"Shotgun" is a type of microphone construction, not a pickup pattern. In the midrange and the lower end, shotguns are just ordinary directional microphones, often supercardioid-ish (manufacturers often fail to distinguish accurately between super- and hypercardioid). Only in the high-frequency range does the pickup pattern of a shotgun mike get narrower, starting typically at 2 - 4 kHz depending on the interference tube's length.
But the interference tube principle is primitive and brute-force, so this narrowing occurs in a jagged, irregular way. Published polar diagrams generally have spot frequencies an octave apart, which barely begin to show the true extent of this irregularity. At any given off-axis angle of sound arrival, the high-frequency response of the microphone can be wildly different from, say, its response just 10° to 15° from that same angle. I'm talking response peaks and dips of 8 - 10 - 12 dB--and that distorted sound mixes in with your main pickup, and can never be separated back out again. The degree of this jaggedness is one of the big things that separates $3000 shotguns from $300 shotguns, but they all have some; it's inescapable, given how they work.
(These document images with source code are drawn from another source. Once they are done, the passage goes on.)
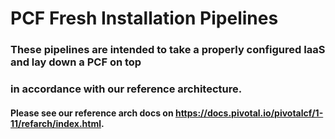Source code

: # PCF Fresh Installation Pipelines

### These pipelines are intended to take a properly configured IaaS and lay down a PCF on top
### in accordance with our reference architecture.
#### Please see our reference arch docs on https://docs.pivotal.io/pivotalcf/1-11/refarch/index.html.

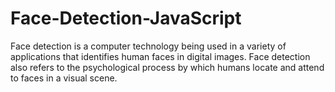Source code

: # Face-Detection-JavaScript
Face detection is a computer technology being used in a variety of applications that identifies human faces in digital images. Face detection also refers to the psychological process by which humans locate and attend to faces in a visual scene.
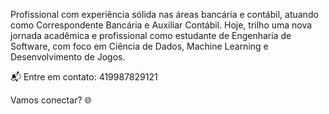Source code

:  Profissional com experiência sólida nas áreas bancária e contábil, atuando como Correspondente Bancária e Auxiliar Contábil. 
Hoje, trilho uma nova jornada acadêmica e profissional como estudante de Engenharia de Software, com foco em Ciência de Dados, Machine Learning e Desenvolvimento de Jogos.

📬 Entre em contato: 419987829121

Vamos conectar? 🌐

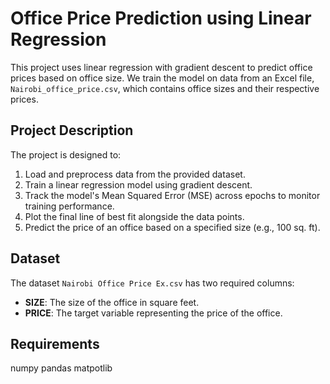 # Office Price Prediction using Linear Regression

This project uses linear regression with gradient descent to predict office prices based on office size. We train the model on data from an Excel file, `Nairobi_office_price.csv`, which contains office sizes and their respective prices.

## Project Description

The project is designed to:
1. Load and preprocess data from the provided dataset.
2. Train a linear regression model using gradient descent.
3. Track the model's Mean Squared Error (MSE) across epochs to monitor training performance.
4. Plot the final line of best fit alongside the data points.
5. Predict the price of an office based on a specified size (e.g., 100 sq. ft).

## Dataset

The dataset `Nairobi Office Price Ex.csv` has two required columns:
- **SIZE**: The size of the office in square feet.
- **PRICE**: The target variable representing the price of the office.


## Requirements

numpy
pandas
matpotlib

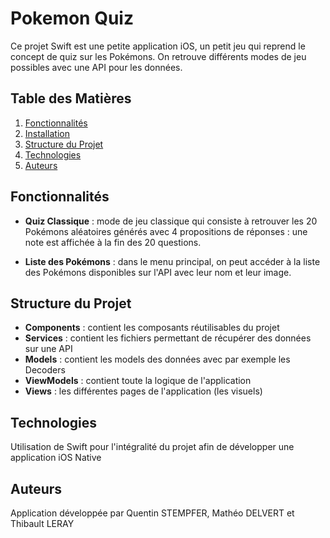 # Pokemon Quiz
Ce projet Swift est une petite application iOS, un petit jeu qui reprend le concept de quiz sur les Pokémons. On retrouve différents modes de jeu possibles avec une API pour les données.

 ## Table des Matières
 1. [Fonctionnalités](#fonctionnalités)
 2. [Installation](#installation)
 3. [Structure du Projet](#structure-du-projet)
 4. [Technologies](#technologies)
 5. [Auteurs](#auteurs)

## Fonctionnalités
- **Quiz Classique** : mode de jeu classique qui consiste à retrouver les 20 Pokémons aléatoires générés avec 4 propositions de réponses : une note est affichée à la fin des 20 questions.

- **Liste des Pokémons** : dans le menu principal, on peut accéder à la liste des Pokémons disponibles sur l'API avec leur nom et leur image.

## Structure du Projet
- **Components** : contient les composants réutilisables du projet
- **Services** : contient les fichiers permettant de récupérer des données sur une API
- **Models** : contient les models des données avec par exemple les Decoders
- **ViewModels** : contient toute la logique de l'application
- **Views** : les différentes pages de l'application (les visuels)
  
## Technologies
Utilisation de Swift pour l'intégralité du projet afin de développer une application iOS Native

## Auteurs
Application développée par Quentin STEMPFER, Mathéo DELVERT et Thibault LERAY
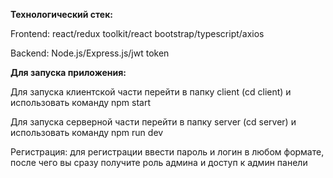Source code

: <p><b>Технологический стек:</b>
<p>Frontend: react/redux toolkit/react bootstrap/typescript/axios
<p>Backend: Node.js/Express.js/jwt token
<p><b>Для запуска приложения:</b>
<p>Для запуска клиентской части перейти в папку client (cd client) и использовать команду npm start
<p>Для запуска серверной части перейти в папку server (cd server) и использовать команду npm run dev
<p>Регистрация: для регистрации ввести пароль и логин в любом формате, после чего вы сразу получите роль админа и доступ к админ панели
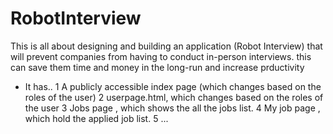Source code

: # RobotInterview
This is all about designing and building an application (Robot Interview) that will prevent companies from having to conduct in-person interviews. this can save them time and money in the long-run and increase prductivity
* It has..
1 A publicly accessible index page (which changes based on the roles of the user)
2 userpage.html, which changes based on the roles of the user
3 Jobs page , which shows the all the jobs list.
4 My job page , which hold the applied job list.
5 ...
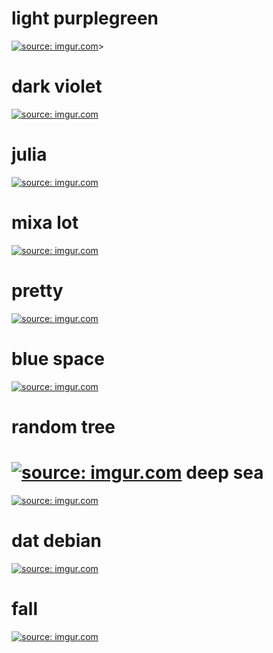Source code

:light purplegreen
============

<a href="http://imgur.com/r4qnd0P"><img src="http://i.imgur.com/r4qnd0P.png" title="source: imgur.com" /></a>>

dark violet
============

<a href="http://imgur.com/syB9MpU"><img src="http://i.imgur.com/syB9MpU.png" title="source: imgur.com" /></a>


julia
============

<a href="http://imgur.com/HldAf6q"><img src="http://i.imgur.com/HldAf6q.png" title="source: imgur.com" /></a>

mixa lot
=============

<a href="http://imgur.com/Sf0DCnT"><img src="http://i.imgur.com/Sf0DCnT.png" title="source: imgur.com" /></a>

pretty
=============
<a href="http://imgur.com/hBDtz4K"><img src="http://i.imgur.com/hBDtz4K.png" title="source: imgur.com" /></a>

blue space
==============
<a href="http://imgur.com/gQquxno"><img src="http://i.imgur.com/gQquxno.png" title="source: imgur.com" /></a>

random tree
======================
<a href="http://imgur.com/noH7P4Y"><img src="http://i.imgur.com/noH7P4Y.png" title="source: imgur.com" /></a>
deep sea
=====================
<a href="http://imgur.com/U5bxU64"><img src="http://i.imgur.com/U5bxU64.png" title="source: imgur.com" /></a>

dat debian
=====================
<a href="http://imgur.com/eM8YhzW"><img src="http://i.imgur.com/eM8YhzW.png" title="source: imgur.com" /></a>

fall
=======================
<a href="http://imgur.com/0ors61Y"><img src="http://i.imgur.com/0ors61Y.png" title="source: imgur.com" /></a>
For this reason, when using a shotgun mike it is imperative that the desired program material be kept strictly on axis. It has to be close enough to the sound source, and pointed accurately enough, to keep any direct OR reflected program material within the "sweet spot" in front of the interference tube. Otherwise you get varying amounts and kinds of sound cancellation at high frequencies. Boom operators on film and video sets go to enormous effort and trouble to get this right. The interference tube damps the high frequencies of diffuse, environmental sound, but it can't increase the proportion of direct sound to reflected sound in a linear way. A shotgun mike is NOT suitable for use in a reverberant environment where reflections of the intended material will reach the sides, top, bottom and rear of the microphone to any appreciable extent.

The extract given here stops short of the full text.